EXTRACTED INFORMATION: Begin

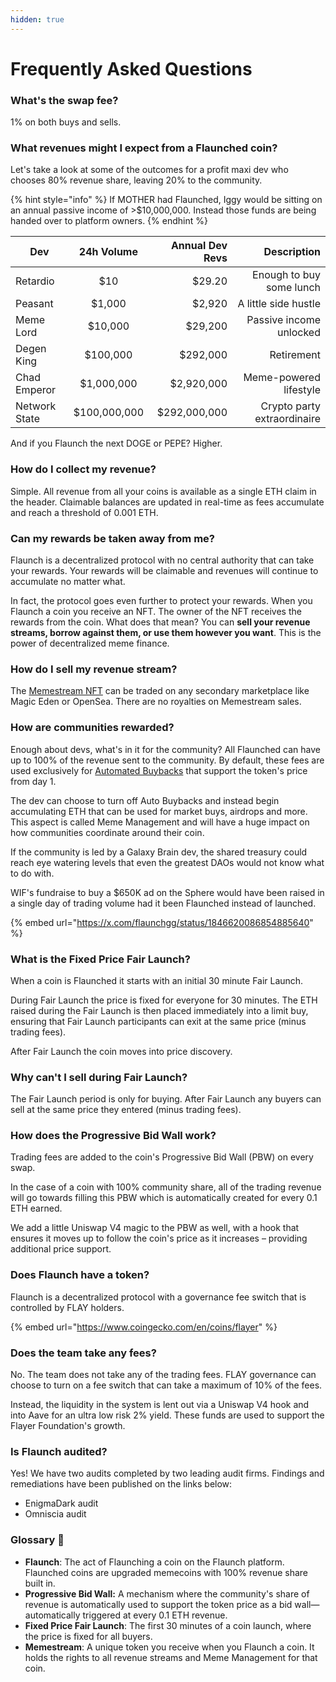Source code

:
```yaml
---
hidden: true
---
```


# Frequently Asked Questions

### What's the swap fee? <a href="#what-revenues-might-i-expect" id="what-revenues-might-i-expect"></a>

1% on both buys and sells.

### What revenues might I expect from a Flaunched coin? <a href="#what-revenues-might-i-expect" id="what-revenues-might-i-expect"></a>

Let's take a look at some of the outcomes for a profit maxi dev who chooses 80% revenue share, leaving 20% to the community.

{% hint style="info" %}
If MOTHER had Flaunched, Iggy would be sitting on an annual passive income of >$10,000,000. Instead those funds are being handed over to platform owners.
{% endhint %}

| Dev           |  24h Volume  | Annual Dev Revs |                 Description |
| ------------- | :----------: | --------------: | --------------------------: |
| Retardio      |      $10     |          $29.20 |    Enough to buy some lunch |
| Peasant       |    $1,000    |          $2,920 |        A little side hustle |
| Meme Lord     |    $10,000   |         $29,200 |     Passive income unlocked |
| Degen King    |   $100,000   |        $292,000 |                  Retirement |
| Chad Emperor  |  $1,000,000  |      $2,920,000 |      Meme-powered lifestyle |
| Network State | $100,000,000 |    $292,000,000 | Crypto party extraordinaire |

And if you Flaunch the next DOGE or PEPE? Higher.

### How do I collect my revenue? <a href="#how-do-i-collect-my-revenue" id="how-do-i-collect-my-revenue"></a>

Simple. All revenue from all your coins is available as a single ETH claim in the header. Claimable balances are updated in real-time as fees accumulate and reach a threshold of 0.001 ETH.

### Can my rewards be taken away from me? <a href="#can-my-rewards-be-taken-away-from-me" id="can-my-rewards-be-taken-away-from-me"></a>

Flaunch is a decentralized protocol with no central authority that can take your rewards. Your rewards will be claimable and revenues will continue to accumulate no matter what.

In fact, the protocol goes even further to protect your rewards. When you Flaunch a coin you receive an NFT. The owner of the NFT receives the rewards from the coin. What does that mean? You can **sell your revenue streams, borrow against them, or use them however you want**. This is the power of decentralized meme finance.

### How do I sell my revenue stream?

The [Memestream NFT](../core-features/memestream.md) can be traded on any secondary marketplace like Magic Eden or OpenSea. There are no royalties on Memestream sales.

### How are communities rewarded? <a href="#how-are-communities-rewarded" id="how-are-communities-rewarded"></a>

Enough about devs, what's in it for the community? All Flaunched can have up to 100% of the revenue sent to the community. By default, these fees are used exclusively for [Automated Buybacks](../core-features/auto-buybacks.md) that support the token's price from day 1.

The dev can choose to turn off Auto Buybacks and instead begin accumulating ETH that can be used for market buys, airdrops and more. This aspect is called Meme Management and will have a huge impact on how communities coordinate around their coin.

If the community is led by a Galaxy Brain dev, the shared treasury could reach eye watering levels that even the greatest DAOs would not know what to do with.

WIF's fundraise to buy a $650K ad on the Sphere would have been raised in a single day of trading volume had it been Flaunched instead of launched.

{% embed url="https://x.com/flaunchgg/status/1846620086854885640" %}

### What is the Fixed Price Fair Launch? <a href="#fair-launch-explained" id="fair-launch-explained"></a>

When a coin is Flaunched it starts with an initial 30 minute Fair Launch.

During Fair Launch the price is fixed for everyone for 30 minutes. The ETH raised during the Fair Launch is then placed immediately into a limit buy, ensuring that Fair Launch participants can exit at the same price (minus trading fees).

After Fair Launch the coin moves into price discovery.

### Why can't I sell during Fair Launch? <a href="#why-cant-i-sell-during-fair-launch" id="why-cant-i-sell-during-fair-launch"></a>

The Fair Launch period is only for buying. After Fair Launch any buyers can sell at the same price they entered (minus trading fees).

### How does the Progressive Bid Wall work? <a href="#how-does-the-progressive-plunge-protection-work" id="how-does-the-progressive-plunge-protection-work"></a>

Trading fees are added to the coin's Progressive Bid Wall (PBW) on every swap.

In the case of a coin with 100% community share, all of the trading revenue will go towards filling this PBW which is automatically created for every 0.1 ETH earned.

We add a little Uniswap V4 magic to the PBW as well, with a hook that ensures it moves up to follow the coin's price as it increases – providing additional price support.

### Does Flaunch have a token? <a href="#does-flaunch-have-a-token" id="does-flaunch-have-a-token"></a>

Flaunch is a decentralized protocol with a governance fee switch that is controlled by FLAY holders.

{% embed url="https://www.coingecko.com/en/coins/flayer" %}

### Does the team take any fees? <a href="#does-the-team-take-any-fees" id="does-the-team-take-any-fees"></a>

No. The team does not take any of the trading fees. FLAY governance can choose to turn on a fee switch that can take a maximum of 10% of the fees.

Instead, the liquidity in the system is lent out via a Uniswap V4 hook and into Aave for an ultra low risk 2% yield. These funds are used to support the Flayer Foundation's growth.

### Is Flaunch audited? <a href="#is-flaunch-audited" id="is-flaunch-audited"></a>

Yes! We have two audits completed by two leading audit firms. Findings and remediations have been published on the links below:

* EnigmaDark audit
* Omniscia audit

### Glossary 📖 <a href="#glossary" id="glossary"></a>

* **Flaunch**: The act of Flaunching a coin on the Flaunch platform. Flaunched coins are upgraded memecoins with 100% revenue share built in.
* **Progressive Bid Wall:** A mechanism where the community's share of revenue is automatically used to support the token price as a bid wall—automatically triggered at every 0.1 ETH revenue.
* **Fixed Price Fair Launch**: The first 30 minutes of a coin launch, where the price is fixed for all buyers.
* **Memestream**: A unique token you receive when you Flaunch a coin. It holds the rights to all revenue streams and Meme Management for that coin.
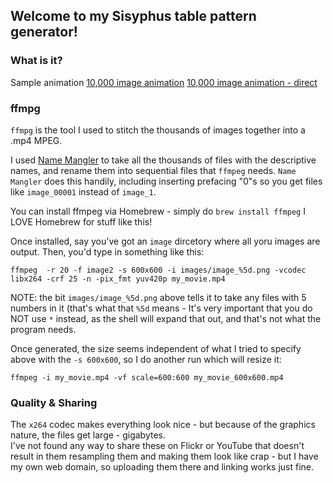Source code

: ## Welcome to my Sisyphus table pattern generator!

### What is it?

Sample animation
[10,000 image animation](http://www.nurflugel.com/Home/temp/video/fullSize.html)
[10,000 image animation - direct](http://www.nurflugel.com/Home/temp/video/1000_antialiased.mp4)

### ffmpg

`ffmpg` is the tool I used to stitch the thousands of images together into a .mp4 MPEG.

I used [Name Mangler](https://manytricks.com/namemangler) to take all the thousands of files with the descriptive names,
and rename them into sequential files that `ffmpeg` needs.  `Name Mangler` does this handily, including inserting
prefacing "0"s so you get files like `image_00001` instead of `image_1`.

You can install ffmpeg via Homebrew - simply do
```brew install ffmpeg```
I LOVE Homebrew for stuff like this!

Once installed, say you've got an `image` dircetory where all yoru images are output. Then, you'd type in something like
this:

```
ffmpeg  -r 20 -f image2 -s 600x600 -i images/image_%5d.png -vcodec libx264 -crf 25 -n -pix_fmt yuv420p my_movie.mp4
```

NOTE:  the bit `images/image_%5d.png` above tells it to take any files with 5 numbers in it (that's what that `%5d`
means - It's very important that you do NOT use `*` instead, as the shell will expand that out, and that's not what the
program needs.

Once generated, the size seems independent of what I tried to specify above with the `-s 600x600`, so I do another run
which will resize it:

```
ffmpeg -i my_movie.mp4 -vf scale=600:600 my_movie_600x600.mp4
```

### Quality & Sharing

The `x264` codec makes everything look nice - but because of the graphics nature, the files get large - gigabytes.  
I've not found any way to share these on Flickr or YouTube that doesn't result in them resampling them and making them
look like crap - but I have my own web domain, so uploading them there and linking works just fine.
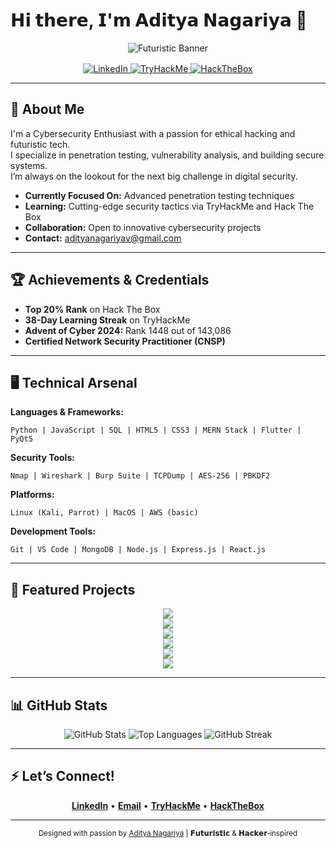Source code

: # 𝗛𝗶 𝘁𝗵𝗲𝗿𝗲, 𝗜'𝗺 𝗔𝗱𝗶𝘁𝘆𝗮 𝗡𝗮𝗴𝗮𝗿𝗶𝘆𝗮 👾

<div align="center">
  <!-- Futuristic animated banner (replace with your own if desired) -->
  <img src="https://i.gifer.com/7zoU.gif" alt="Futuristic Banner" style="max-width:800px;" />
</div>

<div align="center" style="margin-top: 1rem;">
  <!-- Neon-style badges -->
  <a href="https://linkedin.com/in/aditya-nagariya-veni-vidi-vici">
    <img src="https://img.shields.io/badge/LinkedIn-0077B5?style=for-the-badge&logo=linkedin&logoColor=white" alt="LinkedIn">
  </a>
  <a href="https://tryhackme.com/r/p/AdityaNagariya">
    <img src="https://img.shields.io/badge/TryHackMe-212C42?style=for-the-badge&logo=tryhackme&logoColor=white" alt="TryHackMe">
  </a>
  <a href="https://app.hackthebox.com/profile/1471799">
    <img src="https://img.shields.io/badge/HackTheBox-111927?style=for-the-badge&logo=hackthebox&logoColor=9FEF00" alt="HackTheBox">
  </a>
</div>

---

## 🔮 About Me

I'm a Cybersecurity Enthusiast with a passion for ethical hacking and futuristic tech.  
I specialize in penetration testing, vulnerability analysis, and building secure systems.  
I’m always on the lookout for the next big challenge in digital security.

- **Currently Focused On:** Advanced penetration testing techniques  
- **Learning:** Cutting-edge security tactics via TryHackMe and Hack The Box  
- **Collaboration:** Open to innovative cybersecurity projects  
- **Contact:** adityanagariyav@gmail.com

---

## 🏆 Achievements & Credentials

- **Top 20% Rank** on Hack The Box  
- **38-Day Learning Streak** on TryHackMe  
- **Advent of Cyber 2024:** Rank 1448 out of 143,086  
- **Certified Network Security Practitioner (CNSP)**

---

## 🖥️ Technical Arsenal

**Languages & Frameworks:**  
```
Python | JavaScript | SQL | HTML5 | CSS3 | MERN Stack | Flutter | PyQt5
```

**Security Tools:**  
```
Nmap | Wireshark | Burp Suite | TCPDump | AES-256 | PBKDF2
```

**Platforms:**  
```
Linux (Kali, Parrot) | MacOS | AWS (basic)
```

**Development Tools:**  
```
Git | VS Code | MongoDB | Node.js | Express.js | React.js
```

---

## 🚀 Featured Projects

<!--START_FEATURED-->


<a href="https://github.com/Aditya-Nagariya/Kali_Linux_Security_and_Maintenance">
  <div align="center">
    <img align="center" src="https://github-readme-stats.vercel.app/api/pin/?username=Aditya-Nagariya&repo=Kali_Linux_Security_and_Maintenance&theme=radical" />
  </div>
</a>

<a href="https://github.com/Aditya-Nagariya/Aditya-Nagariya">
  <div align="center">
    <img align="center" src="https://github-readme-stats.vercel.app/api/pin/?username=Aditya-Nagariya&repo=Aditya-Nagariya&theme=radical" />
  </div>
</a>

<a href="https://github.com/Aditya-Nagariya/Steganography">
  <div align="center">
    <img align="center" src="https://github-readme-stats.vercel.app/api/pin/?username=Aditya-Nagariya&repo=Steganography&theme=radical" />
  </div>
</a>

<a href="https://github.com/Aditya-Nagariya/aditya-nagariya.github.io">
  <div align="center">
    <img align="center" src="https://github-readme-stats.vercel.app/api/pin/?username=Aditya-Nagariya&repo=aditya-nagariya.github.io&theme=radical" />
  </div>
</a>

<a href="https://github.com/Aditya-Nagariya/proxychains">
  <div align="center">
    <img align="center" src="https://github-readme-stats.vercel.app/api/pin/?username=Aditya-Nagariya&repo=proxychains&theme=radical" />
  </div>
</a>

<a href="https://github.com/Aditya-Nagariya/Book-Web-App">
  <div align="center">
    <img align="center" src="https://github-readme-stats.vercel.app/api/pin/?username=Aditya-Nagariya&repo=Book-Web-App&theme=radical" />
  </div>
</a>

<!--END_FEATURED-->

---

## 📊 GitHub Stats

<div align="center">
  <img src="https://github-readme-stats.vercel.app/api?username=Aditya-Nagariya&show_icons=true&theme=radical" alt="GitHub Stats" />
  <img src="https://github-readme-stats.vercel.app/api/top-langs/?username=Aditya-Nagariya&layout=compact&theme=radical" alt="Top Languages" />
  <img src="https://github-readme-streak-stats.herokuapp.com/?user=Aditya-Nagariya&theme=radical" alt="GitHub Streak" />
</div>

---

## ⚡ Let’s Connect!

<div align="center">
  <a href="https://linkedin.com/in/aditya-nagariya-veni-vidi-vici"><strong>LinkedIn</strong></a> •
  <a href="mailto:adityanagariyav@gmail.com"><strong>Email</strong></a> •
  <a href="https://tryhackme.com/r/p/AdityaNagariya"><strong>TryHackMe</strong></a> •
  <a href="https://app.hackthebox.com/profile/1471799"><strong>HackTheBox</strong></a>
</div>

---

<div align="center">
  <sub>Designed with passion by <a href="https://github.com/Aditya-Nagariya">Aditya Nagariya</a> | 𝗙𝘂𝘁𝘂𝗿𝗶𝘀𝘁𝗶𝗰 & 𝗛𝗮𝗰𝗸𝗲𝗿‑inspired</sub>
</div>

EXTRACTED INFORMATION: End

[REQUIRED WORK] Leaving every picture aside, reproduce exactly the lines above from the one with "program needs." up to and including the one with "## 🔮 About Me", and no others.

[ANSWER BELOW]
program needs.

Once generated, the size seems independent of what I tried to specify above with the `-s 600x600`, so I do another run
which will resize it:

```
ffmpeg -i my_movie.mp4 -vf scale=600:600 my_movie_600x600.mp4
```

### Quality & Sharing

The `x264` codec makes everything look nice - but because of the graphics nature, the files get large - gigabytes.  
I've not found any way to share these on Flickr or YouTube that doesn't result in them resampling them and making them
look like crap - but I have my own web domain, so uploading them there and linking works just fine.
Source code

: # 𝗛𝗶 𝘁𝗵𝗲𝗿𝗲, 𝗜'𝗺 𝗔𝗱𝗶𝘁𝘆𝗮 𝗡𝗮𝗴𝗮𝗿𝗶𝘆𝗮 👾

<div align="center">
  <!-- Futuristic animated banner (replace with your own if desired) -->
  <img src="https://i.gifer.com/7zoU.gif" alt="Futuristic Banner" style="max-width:800px;" />
</div>

<div align="center" style="margin-top: 1rem;">
  <!-- Neon-style badges -->
  <a href="https://linkedin.com/in/aditya-nagariya-veni-vidi-vici">
    <img src="https://img.shields.io/badge/LinkedIn-0077B5?style=for-the-badge&logo=linkedin&logoColor=white" alt="LinkedIn">
  </a>
  <a href="https://tryhackme.com/r/p/AdityaNagariya">
    <img src="https://img.shields.io/badge/TryHackMe-212C42?style=for-the-badge&logo=tryhackme&logoColor=white" alt="TryHackMe">
  </a>
  <a href="https://app.hackthebox.com/profile/1471799">
    <img src="https://img.shields.io/badge/HackTheBox-111927?style=for-the-badge&logo=hackthebox&logoColor=9FEF00" alt="HackTheBox">
  </a>
</div>

---

## 🔮 About Me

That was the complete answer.